Working data:
**********

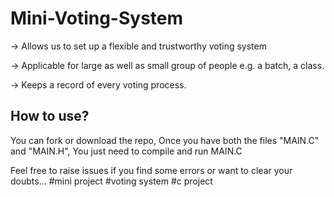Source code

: # Mini-Voting-System
-> Allows us to set up a flexible and trustworthy voting system

-> Applicable for large as well as small group of people e.g. a batch, a class.

-> Keeps a record of  every voting process.

## How to use?
You can fork or download the repo, Once you have both the files "MAIN.C" and "MAIN.H", You just need to compile and run MAIN.C

Feel free to raise issues if you find some errors or want to clear your doubts...
#mini project #voting system #c project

**********

Nothing but the records above, exact and without pictures, should appear in the answer.

Task response:
Source code

: # Mini-Voting-System
-> Allows us to set up a flexible and trustworthy voting system

-> Applicable for large as well as small group of people e.g. a batch, a class.

-> Keeps a record of  every voting process.

## How to use?
You can fork or download the repo, Once you have both the files "MAIN.C" and "MAIN.H", You just need to compile and run MAIN.C

Feel free to raise issues if you find some errors or want to clear your doubts...
#mini project #voting system #c project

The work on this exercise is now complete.